I do agree and this was also one of my thoughts but I did not explicitly mention it due to the following reason:
You have to consider that due to the interaction between Glance and Barbican in terms of secret deletion on image deletion (like already implemented for Cinder-originated LUKS images) and secret consumer registration, Glance already has the Barbican secret ID (part of image metadata) and access to it (by inheriting the user's token RBAC during the requests). Hence, even if Glance decides not to decrypt the image at all, it still has the means to. In other words: compromising a Glance node still gives you all you need.
that is true but just because it coudl use its privlage access to retrive the secret does nto mean it shoudl that would turn a possible breach of confidentiality to a realized one. the only way to really ensure that the infra cant decrypt your data is via doing encyption in the guest not the host
If we decide not to decrypt it in Glance for image verification, at least it will not be lying around in unencrypted form directly on disk or RAM at any given time but that's just a small comfort given the bigger context. You still have to trust both Glance nodes as well as Nova comute nodes, even if it only effectively gets decrypted on the latter.

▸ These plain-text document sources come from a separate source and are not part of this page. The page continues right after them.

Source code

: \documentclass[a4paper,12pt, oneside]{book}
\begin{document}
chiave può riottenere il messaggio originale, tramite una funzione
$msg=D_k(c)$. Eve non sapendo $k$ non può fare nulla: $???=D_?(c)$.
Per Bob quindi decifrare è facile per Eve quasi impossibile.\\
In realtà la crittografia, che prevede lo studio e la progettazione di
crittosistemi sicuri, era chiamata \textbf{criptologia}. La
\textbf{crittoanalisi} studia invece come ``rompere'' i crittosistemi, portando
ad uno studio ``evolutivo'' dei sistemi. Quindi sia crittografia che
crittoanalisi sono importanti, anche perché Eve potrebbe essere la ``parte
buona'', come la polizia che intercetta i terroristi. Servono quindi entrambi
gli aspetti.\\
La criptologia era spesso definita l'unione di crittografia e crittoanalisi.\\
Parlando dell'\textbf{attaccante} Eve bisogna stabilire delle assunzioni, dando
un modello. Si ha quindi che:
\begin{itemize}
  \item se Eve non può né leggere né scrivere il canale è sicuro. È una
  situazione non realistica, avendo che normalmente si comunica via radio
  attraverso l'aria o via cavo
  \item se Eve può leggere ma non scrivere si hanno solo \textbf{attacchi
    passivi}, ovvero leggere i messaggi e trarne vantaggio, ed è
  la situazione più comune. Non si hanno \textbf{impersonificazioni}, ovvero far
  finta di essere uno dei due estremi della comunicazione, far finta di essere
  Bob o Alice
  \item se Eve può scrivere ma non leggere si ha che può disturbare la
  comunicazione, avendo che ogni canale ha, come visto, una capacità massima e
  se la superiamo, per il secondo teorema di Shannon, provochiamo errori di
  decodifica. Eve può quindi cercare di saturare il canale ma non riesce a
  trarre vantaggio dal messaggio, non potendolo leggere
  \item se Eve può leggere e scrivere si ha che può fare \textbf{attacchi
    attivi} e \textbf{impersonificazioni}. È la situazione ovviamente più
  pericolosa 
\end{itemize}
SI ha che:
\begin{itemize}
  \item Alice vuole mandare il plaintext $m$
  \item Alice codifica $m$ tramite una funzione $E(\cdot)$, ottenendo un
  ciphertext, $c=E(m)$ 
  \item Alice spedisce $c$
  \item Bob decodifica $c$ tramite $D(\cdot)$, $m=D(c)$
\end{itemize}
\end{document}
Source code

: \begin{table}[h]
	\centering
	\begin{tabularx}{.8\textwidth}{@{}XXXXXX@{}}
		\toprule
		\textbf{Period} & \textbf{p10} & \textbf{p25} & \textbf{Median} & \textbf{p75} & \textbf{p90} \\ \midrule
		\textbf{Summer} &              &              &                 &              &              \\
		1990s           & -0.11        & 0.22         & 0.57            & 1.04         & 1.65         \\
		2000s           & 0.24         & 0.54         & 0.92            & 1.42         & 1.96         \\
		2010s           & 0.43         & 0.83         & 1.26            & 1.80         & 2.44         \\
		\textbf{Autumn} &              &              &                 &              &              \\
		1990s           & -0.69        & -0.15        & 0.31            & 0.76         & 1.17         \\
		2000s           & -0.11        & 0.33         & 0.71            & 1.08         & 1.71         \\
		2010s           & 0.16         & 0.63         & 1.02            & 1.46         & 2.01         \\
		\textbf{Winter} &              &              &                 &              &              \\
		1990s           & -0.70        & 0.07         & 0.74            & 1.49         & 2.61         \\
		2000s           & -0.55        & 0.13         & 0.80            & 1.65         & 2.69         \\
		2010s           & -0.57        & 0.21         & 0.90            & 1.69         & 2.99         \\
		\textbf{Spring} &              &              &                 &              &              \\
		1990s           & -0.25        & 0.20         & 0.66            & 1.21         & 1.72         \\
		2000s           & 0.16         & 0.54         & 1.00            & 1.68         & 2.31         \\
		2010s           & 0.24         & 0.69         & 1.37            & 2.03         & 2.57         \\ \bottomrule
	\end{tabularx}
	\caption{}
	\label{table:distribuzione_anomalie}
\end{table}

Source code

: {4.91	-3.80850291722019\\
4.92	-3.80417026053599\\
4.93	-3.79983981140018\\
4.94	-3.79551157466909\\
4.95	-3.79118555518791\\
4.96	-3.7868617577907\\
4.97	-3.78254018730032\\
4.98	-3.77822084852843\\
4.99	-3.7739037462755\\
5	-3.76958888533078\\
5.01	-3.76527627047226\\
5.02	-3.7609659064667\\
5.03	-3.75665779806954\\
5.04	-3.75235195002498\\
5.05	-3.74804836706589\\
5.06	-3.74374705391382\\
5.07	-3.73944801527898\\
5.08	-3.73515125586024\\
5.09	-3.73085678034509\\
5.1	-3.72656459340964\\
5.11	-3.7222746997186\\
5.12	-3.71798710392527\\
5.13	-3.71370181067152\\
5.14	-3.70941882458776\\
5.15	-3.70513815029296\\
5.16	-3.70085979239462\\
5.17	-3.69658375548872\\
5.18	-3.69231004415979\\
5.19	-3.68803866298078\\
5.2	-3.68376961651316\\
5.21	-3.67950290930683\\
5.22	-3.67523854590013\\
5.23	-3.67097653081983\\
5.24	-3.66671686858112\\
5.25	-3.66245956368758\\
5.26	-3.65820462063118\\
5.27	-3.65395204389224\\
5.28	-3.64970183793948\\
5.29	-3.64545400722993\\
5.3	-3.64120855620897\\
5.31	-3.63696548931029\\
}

it effectively is only decrypted by qemu today never at rest so even on the compute it would still be encypted. we do have to make a choice here on where we are drawing the line on security. nova can never trust glance to have fully veted the image even with the galnce as a defender feature so nova has to do some level of protection on its send but if we can force qemu to treat luks encrypted raw images as raw by hardcoding that in the xml that mitigates the security impact. if we cant do that then thise does not matter as all the attacker need to do is dd a qcow over the disk and reboot.
for luks in qcow with an embedded luks partition then we shoudl aslo assert the qcow headers and ensure that non of the problematic feature like datafile or backing file fail the saftey check but again we should not be decrypting the content of the image.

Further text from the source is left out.